Identify all lines of the data containing the string "CORS" and copy them.
>>>
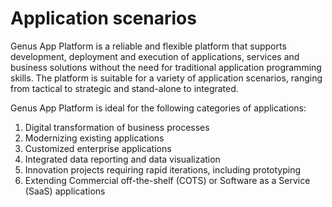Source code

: # Application scenarios
Genus App Platform is a reliable and flexible platform that supports development, deployment and execution of applications, services and business solutions without the need for traditional application programming skills. The platform is suitable for a variety of application scenarios, ranging from tactical to strategic and stand-alone to integrated.

Genus App Platform is ideal for the following categories of applications:
1.	Digital transformation of business processes 
2.	Modernizing existing applications
3.	Customized enterprise applications 
4.	Integrated data reporting and data visualization
5.	Innovation projects requiring rapid iterations, including prototyping
6.	Extending Commercial off-the-shelf (COTS) or Software as a Service (SaaS) applications
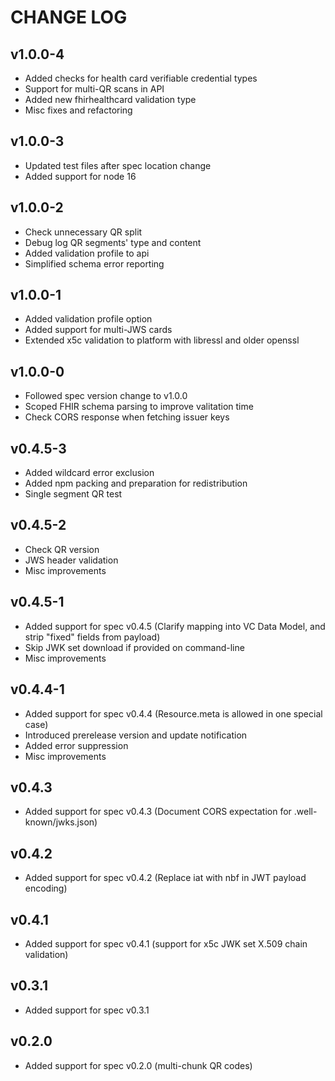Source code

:# CHANGE LOG

## v1.0.0-4
 - Added checks for health card verifiable credential types
 - Support for multi-QR scans in API
 - Added new fhirhealthcard validation type
 - Misc fixes and refactoring

## v1.0.0-3
 - Updated test files after spec location change
 - Added support for node 16

## v1.0.0-2
 - Check unnecessary QR split
 - Debug log QR segments' type and content
 - Added validation profile to api
 - Simplified schema error reporting

## v1.0.0-1
 - Added validation profile option
 - Added support for multi-JWS cards
 - Extended x5c validation to platform with libressl and older openssl

## v1.0.0-0
 - Followed spec version change to v1.0.0
 - Scoped FHIR schema parsing to improve valitation time
 - Check CORS response when fetching issuer keys

## v0.4.5-3
 - Added wildcard error exclusion
 - Added npm packing and preparation for redistribution
 - Single segment QR test

## v0.4.5-2
 - Check QR version
 - JWS header validation
 - Misc improvements

## v0.4.5-1
 - Added support for spec v0.4.5 (Clarify mapping into VC Data Model, and strip "fixed" fields from payload)
 - Skip JWK set download if provided on command-line
 - Misc improvements

## v0.4.4-1
 - Added support for spec v0.4.4 (Resource.meta is allowed in one special case)
 - Introduced prerelease version and update notification
 - Added error suppression
 - Misc improvements

## v0.4.3
 - Added support for spec v0.4.3 (Document CORS expectation for .well-known/jwks.json)

## v0.4.2
 - Added support for spec v0.4.2 (Replace iat with nbf in JWT payload encoding)

## v0.4.1
 - Added support for spec v0.4.1 (support for x5c JWK set X.509 chain validation)

## v0.3.1
 - Added support for spec v0.3.1

## v0.2.0
 - Added support for spec v0.2.0 (multi-chunk QR codes)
<<<
Exercise response:
 - Check CORS response when fetching issuer keys
 - Added support for spec v0.4.3 (Document CORS expectation for .well-known/jwks.json)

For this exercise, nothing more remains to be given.